[Start of Attachment]

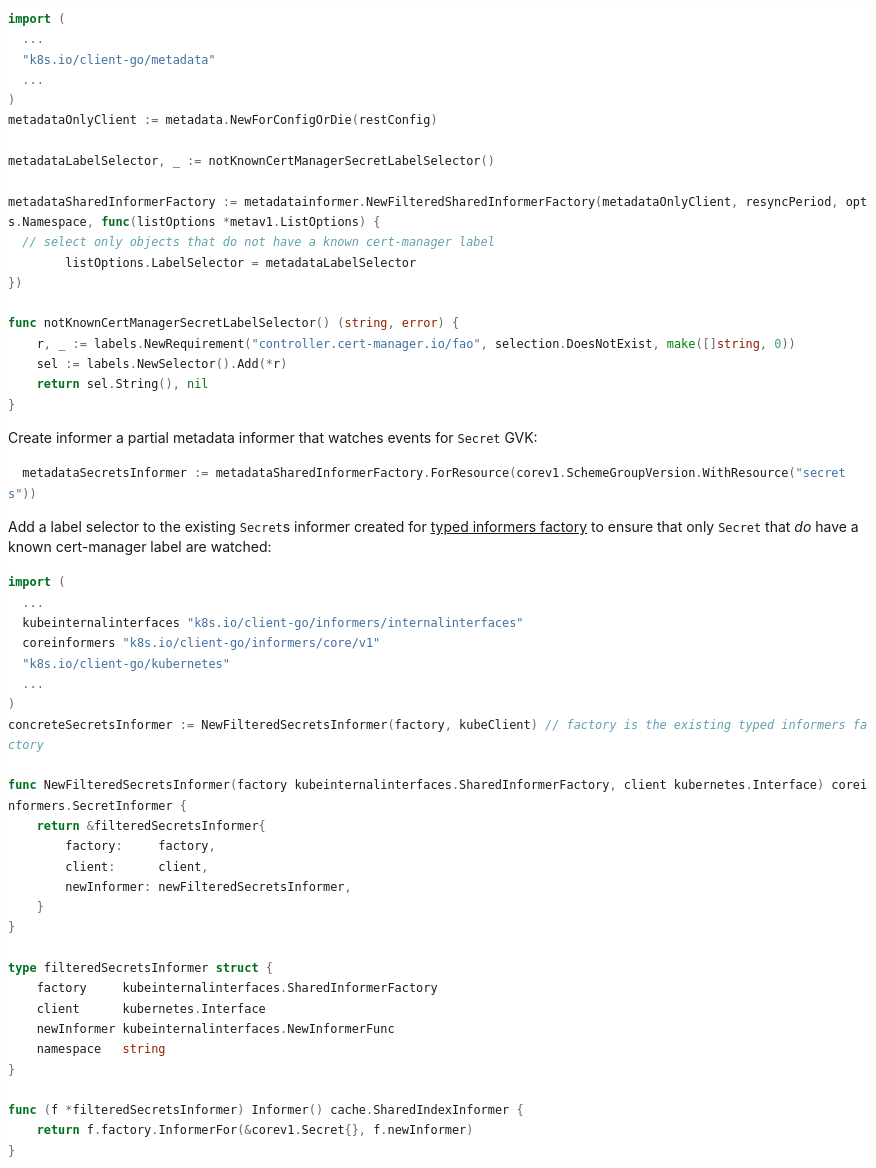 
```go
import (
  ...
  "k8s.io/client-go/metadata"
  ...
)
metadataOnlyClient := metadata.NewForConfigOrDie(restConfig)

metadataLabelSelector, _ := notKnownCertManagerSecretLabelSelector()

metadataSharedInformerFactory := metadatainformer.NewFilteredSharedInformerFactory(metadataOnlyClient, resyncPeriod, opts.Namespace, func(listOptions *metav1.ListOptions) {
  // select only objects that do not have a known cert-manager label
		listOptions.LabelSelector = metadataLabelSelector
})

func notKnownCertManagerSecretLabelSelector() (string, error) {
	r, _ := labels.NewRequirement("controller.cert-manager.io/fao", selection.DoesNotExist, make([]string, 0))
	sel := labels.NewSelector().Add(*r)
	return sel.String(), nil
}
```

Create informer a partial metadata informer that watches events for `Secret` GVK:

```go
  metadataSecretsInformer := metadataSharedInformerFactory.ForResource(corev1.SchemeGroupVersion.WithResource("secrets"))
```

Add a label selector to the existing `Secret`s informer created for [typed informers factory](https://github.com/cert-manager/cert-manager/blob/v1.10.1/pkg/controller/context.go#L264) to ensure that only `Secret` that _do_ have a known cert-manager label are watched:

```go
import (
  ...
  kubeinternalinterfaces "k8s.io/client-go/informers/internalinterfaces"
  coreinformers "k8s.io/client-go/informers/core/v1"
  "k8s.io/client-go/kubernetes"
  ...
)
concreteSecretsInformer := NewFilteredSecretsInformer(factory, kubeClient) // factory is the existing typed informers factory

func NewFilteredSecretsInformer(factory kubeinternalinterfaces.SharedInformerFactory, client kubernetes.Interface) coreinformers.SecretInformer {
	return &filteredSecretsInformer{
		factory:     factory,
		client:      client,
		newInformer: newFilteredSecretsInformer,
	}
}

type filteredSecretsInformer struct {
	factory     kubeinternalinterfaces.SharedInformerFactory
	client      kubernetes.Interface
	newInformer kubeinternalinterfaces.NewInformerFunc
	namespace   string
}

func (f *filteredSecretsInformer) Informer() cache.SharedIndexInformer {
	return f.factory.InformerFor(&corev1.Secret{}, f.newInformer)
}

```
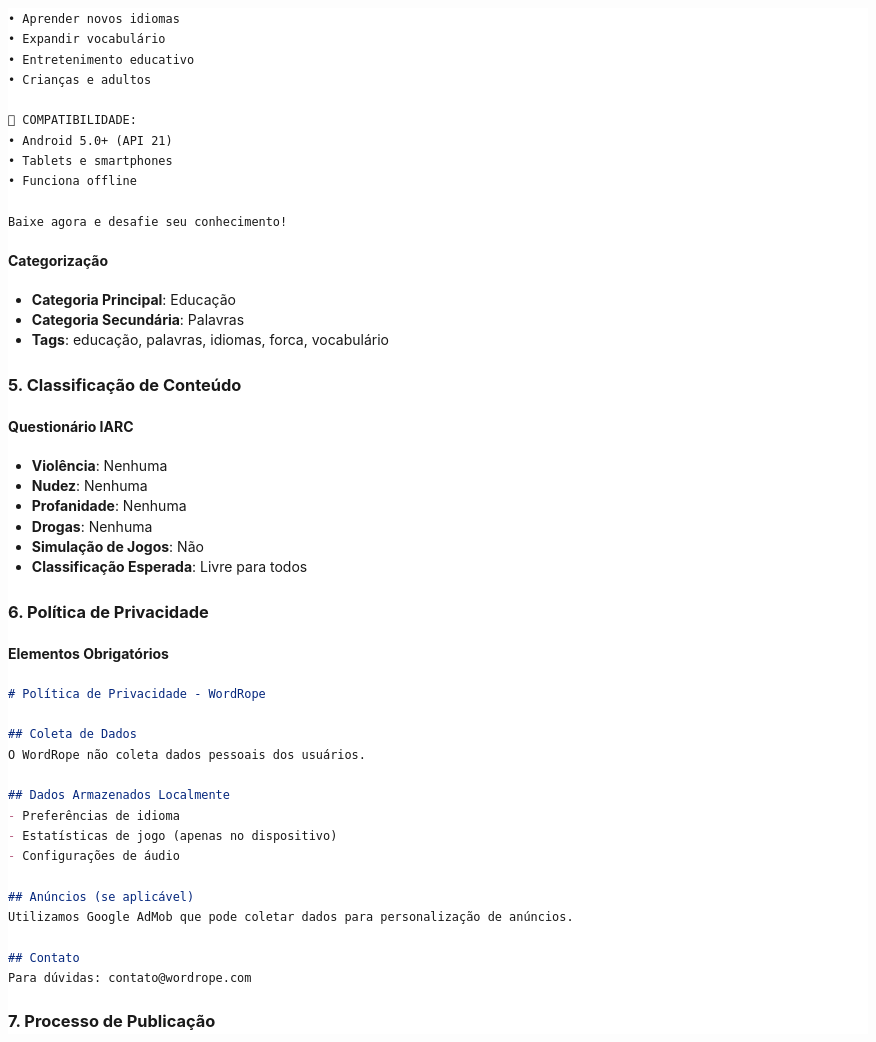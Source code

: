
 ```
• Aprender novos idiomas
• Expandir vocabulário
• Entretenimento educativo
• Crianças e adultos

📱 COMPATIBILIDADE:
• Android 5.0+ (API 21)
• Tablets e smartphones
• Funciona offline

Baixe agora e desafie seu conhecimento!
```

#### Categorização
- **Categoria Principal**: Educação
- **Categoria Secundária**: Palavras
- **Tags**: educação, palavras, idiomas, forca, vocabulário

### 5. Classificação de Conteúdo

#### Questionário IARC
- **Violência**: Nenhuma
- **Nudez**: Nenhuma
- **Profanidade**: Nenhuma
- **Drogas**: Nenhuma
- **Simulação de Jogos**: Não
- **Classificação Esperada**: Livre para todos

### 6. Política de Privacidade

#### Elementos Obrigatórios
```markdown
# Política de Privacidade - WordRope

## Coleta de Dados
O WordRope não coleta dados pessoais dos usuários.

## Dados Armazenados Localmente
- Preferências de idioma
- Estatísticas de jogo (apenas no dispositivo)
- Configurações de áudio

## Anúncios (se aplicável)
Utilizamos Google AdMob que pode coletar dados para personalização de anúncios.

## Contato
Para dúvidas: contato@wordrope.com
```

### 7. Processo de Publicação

[End of Attachment]

EXERCISE AIM: From the entries above, return each line with the word "Nenhuma" in it.

SOLUTION TO THE PROBLEM:
- **Violência**: Nenhuma
- **Nudez**: Nenhuma
- **Profanidade**: Nenhuma
- **Drogas**: Nenhuma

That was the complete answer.